I have an array a
a = np.arange(5*5).reshape(5,5)
array([[ 0, 1, 2, 3, 4],
[ 5, 6, 7, 8, 9],
[10, 11, 12, 13, 14],
[15, 16, 17, 18, 19],
[20, 21, 22, 23, 24]])
and want to select the last two columns from row one and two, and the first two columns of row three and four.

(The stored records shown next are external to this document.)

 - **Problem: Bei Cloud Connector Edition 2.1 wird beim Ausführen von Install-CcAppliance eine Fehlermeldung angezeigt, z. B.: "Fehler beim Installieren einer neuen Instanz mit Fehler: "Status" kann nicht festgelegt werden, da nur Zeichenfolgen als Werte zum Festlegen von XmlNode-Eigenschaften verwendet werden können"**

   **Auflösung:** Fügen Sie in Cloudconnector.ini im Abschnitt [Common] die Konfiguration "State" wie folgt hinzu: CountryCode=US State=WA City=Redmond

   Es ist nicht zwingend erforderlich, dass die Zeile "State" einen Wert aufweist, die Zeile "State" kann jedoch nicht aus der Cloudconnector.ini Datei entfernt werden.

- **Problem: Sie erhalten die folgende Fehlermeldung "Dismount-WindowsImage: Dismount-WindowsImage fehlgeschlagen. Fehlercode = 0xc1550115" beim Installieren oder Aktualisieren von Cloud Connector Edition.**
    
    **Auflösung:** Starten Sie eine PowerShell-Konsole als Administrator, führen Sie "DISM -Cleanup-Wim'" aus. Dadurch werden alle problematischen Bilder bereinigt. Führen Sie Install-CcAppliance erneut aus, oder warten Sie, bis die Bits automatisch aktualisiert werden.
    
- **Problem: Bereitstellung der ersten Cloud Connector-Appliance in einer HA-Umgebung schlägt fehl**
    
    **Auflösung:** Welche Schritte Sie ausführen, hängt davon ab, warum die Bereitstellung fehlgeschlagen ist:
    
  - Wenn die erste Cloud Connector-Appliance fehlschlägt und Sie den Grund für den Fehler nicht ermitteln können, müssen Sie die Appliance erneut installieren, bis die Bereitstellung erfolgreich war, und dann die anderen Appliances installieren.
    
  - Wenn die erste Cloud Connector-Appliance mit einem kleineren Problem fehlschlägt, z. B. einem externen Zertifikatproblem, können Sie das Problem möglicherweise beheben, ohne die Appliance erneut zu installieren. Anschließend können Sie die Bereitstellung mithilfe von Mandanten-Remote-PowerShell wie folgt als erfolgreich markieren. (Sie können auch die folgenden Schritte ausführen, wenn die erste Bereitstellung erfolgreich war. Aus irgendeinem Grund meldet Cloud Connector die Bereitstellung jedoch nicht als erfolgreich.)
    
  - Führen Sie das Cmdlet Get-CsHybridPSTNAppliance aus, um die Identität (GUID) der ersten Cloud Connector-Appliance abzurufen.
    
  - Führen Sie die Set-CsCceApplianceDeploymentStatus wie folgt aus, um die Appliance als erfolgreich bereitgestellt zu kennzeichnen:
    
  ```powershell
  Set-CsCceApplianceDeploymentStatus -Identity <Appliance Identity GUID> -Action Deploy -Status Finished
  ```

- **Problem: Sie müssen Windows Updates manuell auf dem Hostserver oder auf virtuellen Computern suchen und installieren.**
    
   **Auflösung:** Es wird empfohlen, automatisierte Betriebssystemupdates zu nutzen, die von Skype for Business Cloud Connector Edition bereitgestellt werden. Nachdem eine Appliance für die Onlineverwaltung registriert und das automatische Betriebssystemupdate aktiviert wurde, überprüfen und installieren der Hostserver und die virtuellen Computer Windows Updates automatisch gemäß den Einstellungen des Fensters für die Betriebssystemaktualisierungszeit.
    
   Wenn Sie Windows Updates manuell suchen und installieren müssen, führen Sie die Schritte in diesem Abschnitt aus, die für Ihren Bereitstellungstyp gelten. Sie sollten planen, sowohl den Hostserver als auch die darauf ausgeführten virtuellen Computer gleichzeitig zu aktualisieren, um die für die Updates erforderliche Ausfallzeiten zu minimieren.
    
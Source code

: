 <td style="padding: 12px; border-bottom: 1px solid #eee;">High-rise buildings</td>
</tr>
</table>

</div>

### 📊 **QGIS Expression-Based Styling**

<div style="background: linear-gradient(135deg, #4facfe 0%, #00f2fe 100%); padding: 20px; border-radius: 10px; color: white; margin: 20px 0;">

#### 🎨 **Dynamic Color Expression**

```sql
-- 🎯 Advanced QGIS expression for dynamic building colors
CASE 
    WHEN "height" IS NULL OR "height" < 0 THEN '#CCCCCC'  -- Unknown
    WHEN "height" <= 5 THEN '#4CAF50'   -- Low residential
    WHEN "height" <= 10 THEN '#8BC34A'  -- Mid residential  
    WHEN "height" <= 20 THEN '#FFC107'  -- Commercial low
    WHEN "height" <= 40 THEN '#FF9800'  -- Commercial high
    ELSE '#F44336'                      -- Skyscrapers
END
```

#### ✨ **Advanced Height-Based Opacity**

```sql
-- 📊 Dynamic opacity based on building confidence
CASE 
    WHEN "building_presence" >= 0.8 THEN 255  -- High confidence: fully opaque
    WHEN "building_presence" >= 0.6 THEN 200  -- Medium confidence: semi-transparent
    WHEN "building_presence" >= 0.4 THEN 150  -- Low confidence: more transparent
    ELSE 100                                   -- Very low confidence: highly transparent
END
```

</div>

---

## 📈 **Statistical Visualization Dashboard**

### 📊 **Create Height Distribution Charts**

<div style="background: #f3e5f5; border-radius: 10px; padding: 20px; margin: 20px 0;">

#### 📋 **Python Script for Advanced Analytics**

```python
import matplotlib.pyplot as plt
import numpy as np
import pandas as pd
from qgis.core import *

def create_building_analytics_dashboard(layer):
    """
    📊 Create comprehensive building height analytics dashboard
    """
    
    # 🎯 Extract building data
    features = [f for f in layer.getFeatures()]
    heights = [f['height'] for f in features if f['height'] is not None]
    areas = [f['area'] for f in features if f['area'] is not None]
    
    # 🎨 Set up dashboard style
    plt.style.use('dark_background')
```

The result should look like this
array([[3, 4, 10, 11],
[8, 9, 15, 16]])
How to do that in one go without indexing twice and concatenation?
I tried using take
a.take([[0,1,2,3], [3,4,0,1]])
array([[0, 1, 2, 3],
[3, 4, 0, 1]])
a[np.ix_([0,1,2,3], [3,4,0,1])]
array([[ 3, 4, 0, 1],
[ 8, 9, 5, 6],
[13, 14, 10, 11],
[18, 19, 15, 16]])
and r_
a[np.r_[0:2, 2:4], np.r_[3:5, 0:2]]
array([ 3, 9, 10, 16])
and a combination of ix_ and r_
a[np.ix_([0,1,2,3], np.r_[3:4, 0:1])]
array([[ 3, 0],
[ 8, 5],
[13, 10],
[18, 15]])
CodePudding user response:
Using integer advanced indexing, you can do something like this
index_rows = np.array([
[0, 0, 2, 2],
[1, 1, 3, 3],
])
index_cols = np.array([
[-2, -1, 0, 1],
[-2, -1, 0, 1],
])
a[index_rows, index_cols]
where you just select directly what elements you want.